**EXERCISE DIRECTIONS:** Omit all images, then repeat exactly the lines below from the one containing "### Customer Support" through the one containing "Exam</a> (Chris Pietschmann)", both ends included.

---------------

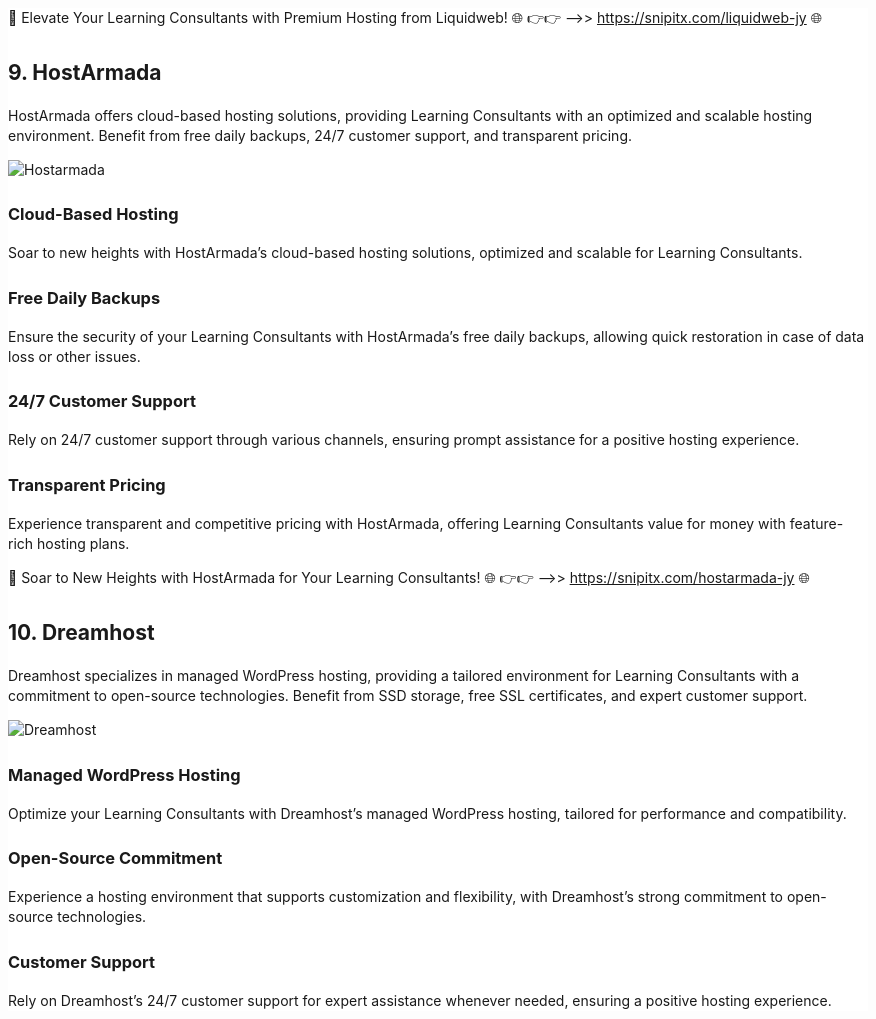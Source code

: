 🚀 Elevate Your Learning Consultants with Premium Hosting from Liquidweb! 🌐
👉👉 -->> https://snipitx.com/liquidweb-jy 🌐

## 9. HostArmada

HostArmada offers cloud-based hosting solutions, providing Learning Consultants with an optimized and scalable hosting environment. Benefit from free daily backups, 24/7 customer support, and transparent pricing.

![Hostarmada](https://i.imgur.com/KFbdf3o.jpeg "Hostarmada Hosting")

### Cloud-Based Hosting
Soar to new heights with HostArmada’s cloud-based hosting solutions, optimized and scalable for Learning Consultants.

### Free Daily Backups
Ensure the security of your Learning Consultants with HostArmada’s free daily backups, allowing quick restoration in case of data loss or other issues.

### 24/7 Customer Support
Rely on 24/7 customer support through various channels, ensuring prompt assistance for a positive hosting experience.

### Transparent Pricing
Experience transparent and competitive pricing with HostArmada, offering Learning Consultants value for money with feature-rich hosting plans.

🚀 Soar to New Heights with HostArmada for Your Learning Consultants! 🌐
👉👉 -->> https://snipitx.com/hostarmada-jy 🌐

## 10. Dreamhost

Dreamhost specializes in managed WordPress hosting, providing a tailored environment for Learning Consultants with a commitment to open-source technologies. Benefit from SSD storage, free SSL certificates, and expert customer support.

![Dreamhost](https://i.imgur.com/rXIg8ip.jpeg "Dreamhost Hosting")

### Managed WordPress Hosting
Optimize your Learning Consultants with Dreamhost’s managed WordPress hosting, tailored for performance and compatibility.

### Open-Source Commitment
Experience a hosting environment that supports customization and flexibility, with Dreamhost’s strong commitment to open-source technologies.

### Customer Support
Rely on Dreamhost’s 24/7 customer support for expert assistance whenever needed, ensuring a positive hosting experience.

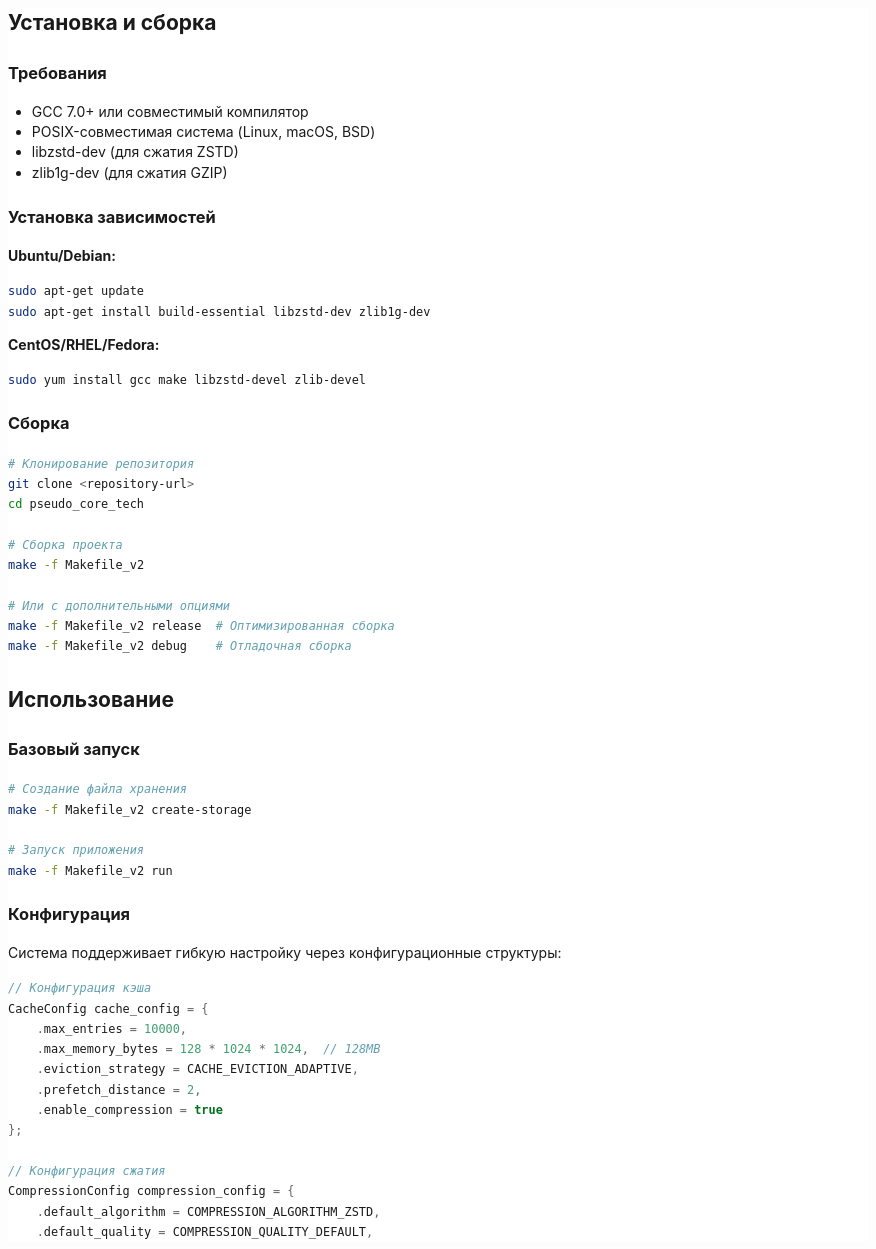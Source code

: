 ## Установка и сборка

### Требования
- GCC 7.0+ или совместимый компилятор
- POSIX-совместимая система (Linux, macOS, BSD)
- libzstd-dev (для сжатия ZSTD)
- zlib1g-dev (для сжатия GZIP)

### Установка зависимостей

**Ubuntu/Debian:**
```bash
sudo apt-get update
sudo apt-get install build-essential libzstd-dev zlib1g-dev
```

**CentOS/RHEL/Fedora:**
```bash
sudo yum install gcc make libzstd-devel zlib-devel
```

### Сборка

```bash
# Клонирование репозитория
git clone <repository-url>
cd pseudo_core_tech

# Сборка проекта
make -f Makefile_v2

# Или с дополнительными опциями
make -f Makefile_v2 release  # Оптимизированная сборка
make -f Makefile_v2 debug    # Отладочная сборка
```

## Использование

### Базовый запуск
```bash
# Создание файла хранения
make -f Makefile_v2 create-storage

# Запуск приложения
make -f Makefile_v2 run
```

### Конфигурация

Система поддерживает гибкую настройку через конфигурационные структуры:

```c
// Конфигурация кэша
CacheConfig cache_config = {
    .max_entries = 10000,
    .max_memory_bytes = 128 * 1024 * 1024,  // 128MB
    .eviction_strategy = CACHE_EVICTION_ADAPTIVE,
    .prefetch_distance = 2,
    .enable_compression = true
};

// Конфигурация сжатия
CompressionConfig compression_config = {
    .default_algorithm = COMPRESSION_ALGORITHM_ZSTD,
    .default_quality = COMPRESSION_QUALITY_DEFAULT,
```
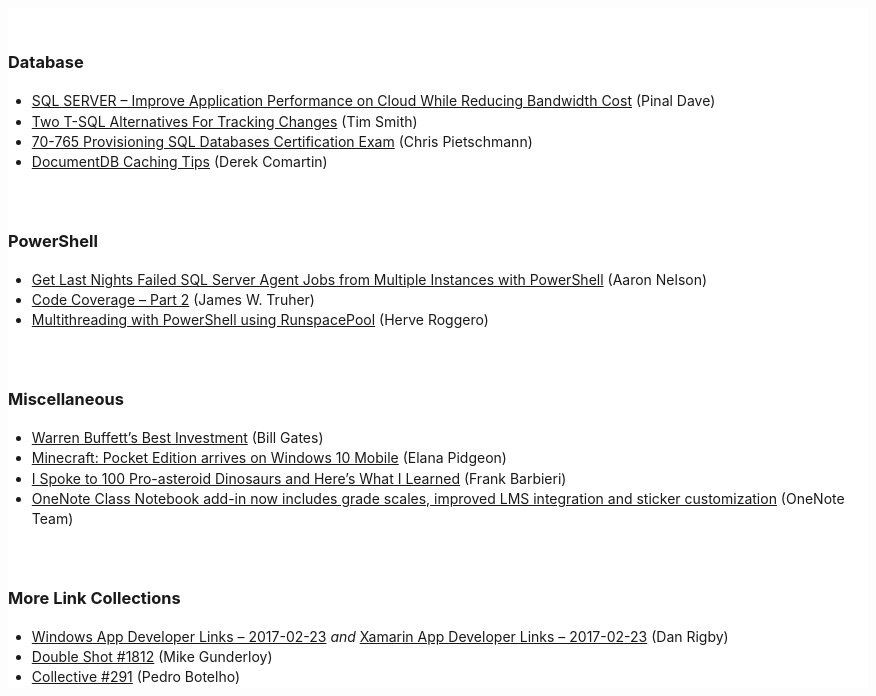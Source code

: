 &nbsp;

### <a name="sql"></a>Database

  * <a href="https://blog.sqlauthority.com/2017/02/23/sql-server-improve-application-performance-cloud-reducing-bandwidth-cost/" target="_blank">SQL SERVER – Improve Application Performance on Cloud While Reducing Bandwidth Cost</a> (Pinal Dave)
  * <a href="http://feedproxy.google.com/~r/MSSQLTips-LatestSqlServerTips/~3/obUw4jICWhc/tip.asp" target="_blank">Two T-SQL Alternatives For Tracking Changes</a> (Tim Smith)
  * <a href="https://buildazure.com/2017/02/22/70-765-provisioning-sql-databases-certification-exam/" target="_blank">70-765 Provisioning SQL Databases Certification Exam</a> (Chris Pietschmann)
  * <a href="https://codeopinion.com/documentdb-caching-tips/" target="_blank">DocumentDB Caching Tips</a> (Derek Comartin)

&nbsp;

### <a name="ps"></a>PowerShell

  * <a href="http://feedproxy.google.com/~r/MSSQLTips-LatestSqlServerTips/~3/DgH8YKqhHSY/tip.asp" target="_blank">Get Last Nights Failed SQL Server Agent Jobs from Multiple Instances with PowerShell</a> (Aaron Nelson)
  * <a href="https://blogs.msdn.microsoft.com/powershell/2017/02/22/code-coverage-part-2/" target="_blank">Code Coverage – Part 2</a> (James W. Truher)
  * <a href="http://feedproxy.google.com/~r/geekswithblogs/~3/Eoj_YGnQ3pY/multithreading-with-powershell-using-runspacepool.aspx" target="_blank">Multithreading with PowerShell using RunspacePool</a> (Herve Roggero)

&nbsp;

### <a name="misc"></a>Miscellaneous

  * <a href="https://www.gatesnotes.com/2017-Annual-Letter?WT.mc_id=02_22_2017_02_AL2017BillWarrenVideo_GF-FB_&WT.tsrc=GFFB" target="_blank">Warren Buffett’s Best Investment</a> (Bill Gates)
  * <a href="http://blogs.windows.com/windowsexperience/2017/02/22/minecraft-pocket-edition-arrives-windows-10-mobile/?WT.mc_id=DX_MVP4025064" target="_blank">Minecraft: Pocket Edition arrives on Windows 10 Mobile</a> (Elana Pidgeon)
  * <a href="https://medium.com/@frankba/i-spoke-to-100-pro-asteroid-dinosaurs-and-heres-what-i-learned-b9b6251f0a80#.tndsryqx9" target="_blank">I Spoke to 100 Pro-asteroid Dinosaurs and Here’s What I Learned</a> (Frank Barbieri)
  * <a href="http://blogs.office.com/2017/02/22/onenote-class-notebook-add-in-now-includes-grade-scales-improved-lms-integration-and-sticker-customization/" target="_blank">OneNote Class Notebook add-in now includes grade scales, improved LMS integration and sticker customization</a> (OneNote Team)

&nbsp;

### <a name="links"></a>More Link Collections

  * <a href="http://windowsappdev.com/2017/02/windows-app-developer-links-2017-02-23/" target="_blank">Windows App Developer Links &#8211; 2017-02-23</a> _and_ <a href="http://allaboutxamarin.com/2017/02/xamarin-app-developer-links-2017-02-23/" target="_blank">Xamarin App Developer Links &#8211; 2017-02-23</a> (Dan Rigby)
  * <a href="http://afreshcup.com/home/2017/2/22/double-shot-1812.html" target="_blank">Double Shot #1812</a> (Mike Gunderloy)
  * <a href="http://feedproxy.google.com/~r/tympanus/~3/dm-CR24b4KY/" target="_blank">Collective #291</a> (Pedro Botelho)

---------------

**THE COMPLETED TASK:**
### Customer Support
Rely on Dreamhost’s 24/7 customer support for expert assistance whenever needed, ensuring a positive hosting experience.

Source code

: ## Установка и сборка

### Требования
- GCC 7.0+ или совместимый компилятор
- POSIX-совместимая система (Linux, macOS, BSD)
- libzstd-dev (для сжатия ZSTD)
- zlib1g-dev (для сжатия GZIP)

### Установка зависимостей

**Ubuntu/Debian:**
```bash
sudo apt-get update
sudo apt-get install build-essential libzstd-dev zlib1g-dev
```

**CentOS/RHEL/Fedora:**
```bash
sudo yum install gcc make libzstd-devel zlib-devel
```

### Сборка

```bash
# Клонирование репозитория
git clone <repository-url>
cd pseudo_core_tech

# Сборка проекта
make -f Makefile_v2

# Или с дополнительными опциями
make -f Makefile_v2 release  # Оптимизированная сборка
make -f Makefile_v2 debug    # Отладочная сборка
```

## Использование

### Базовый запуск
```bash
# Создание файла хранения
make -f Makefile_v2 create-storage

# Запуск приложения
make -f Makefile_v2 run
```

### Конфигурация

Система поддерживает гибкую настройку через конфигурационные структуры:

```c
// Конфигурация кэша
CacheConfig cache_config = {
    .max_entries = 10000,
    .max_memory_bytes = 128 * 1024 * 1024,  // 128MB
    .eviction_strategy = CACHE_EVICTION_ADAPTIVE,
    .prefetch_distance = 2,
    .enable_compression = true
};

// Конфигурация сжатия
CompressionConfig compression_config = {
    .default_algorithm = COMPRESSION_ALGORITHM_ZSTD,
    .default_quality = COMPRESSION_QUALITY_DEFAULT,
```
Source code

: &nbsp;

### <a name="sql"></a>Database

  * <a href="https://blog.sqlauthority.com/2017/02/23/sql-server-improve-application-performance-cloud-reducing-bandwidth-cost/" target="_blank">SQL SERVER – Improve Application Performance on Cloud While Reducing Bandwidth Cost</a> (Pinal Dave)
  * <a href="http://feedproxy.google.com/~r/MSSQLTips-LatestSqlServerTips/~3/obUw4jICWhc/tip.asp" target="_blank">Two T-SQL Alternatives For Tracking Changes</a> (Tim Smith)
  * <a href="https://buildazure.com/2017/02/22/70-765-provisioning-sql-databases-certification-exam/" target="_blank">70-765 Provisioning SQL Databases Certification Exam</a> (Chris Pietschmann)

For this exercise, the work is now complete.